===== Materials provided

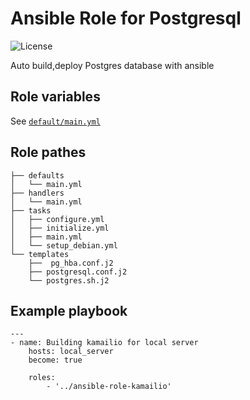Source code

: # Ansible Role for Postgresql
![License](https://img.shields.io/github/license/mach1el/ansible-role-postgresql?color=orange&style=plastic)

Auto build,deploy Postgres database with ansible

## Role variables
See [`default/main.yml`](https://github.com/mach1el/ansible-role-postgresql/blob/master/defaults/main.yml)

## Role pathes

	├── defaults
	│   └── main.yml
	├── handlers
	│   └── main.yml
	├── tasks
	│   ├── configure.yml
	│   ├── initialize.yml
	│   ├── main.yml
	│   └── setup_debian.yml
	└── templates
        ├──  pg_hba.conf.j2
        ├── postgresql.conf.j2
        └── postgres.sh.j2

## Example playbook
	---
	- name: Building kamailio for local server
		hosts: local_server
		become: true

		roles:
			- '../ansible-role-kamailio'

==========

* _Aim of the exercise_
I'd like every record above written out again exactly, without the pictures.

* _Task solution_
Source code

: # Ansible Role for Postgresql
![License](https://img.shields.io/github/license/mach1el/ansible-role-postgresql?color=orange&style=plastic)

Auto build,deploy Postgres database with ansible

## Role variables
See [`default/main.yml`](https://github.com/mach1el/ansible-role-postgresql/blob/master/defaults/main.yml)

## Role pathes

	├── defaults
	│   └── main.yml
	├── handlers
	│   └── main.yml
	├── tasks
	│   ├── configure.yml
	│   ├── initialize.yml
	│   ├── main.yml
	│   └── setup_debian.yml
	└── templates
        ├──  pg_hba.conf.j2
        ├── postgresql.conf.j2
        └── postgres.sh.j2

## Example playbook
	---
	- name: Building kamailio for local server
		hosts: local_server
		become: true

		roles:
			- '../ansible-role-kamailio'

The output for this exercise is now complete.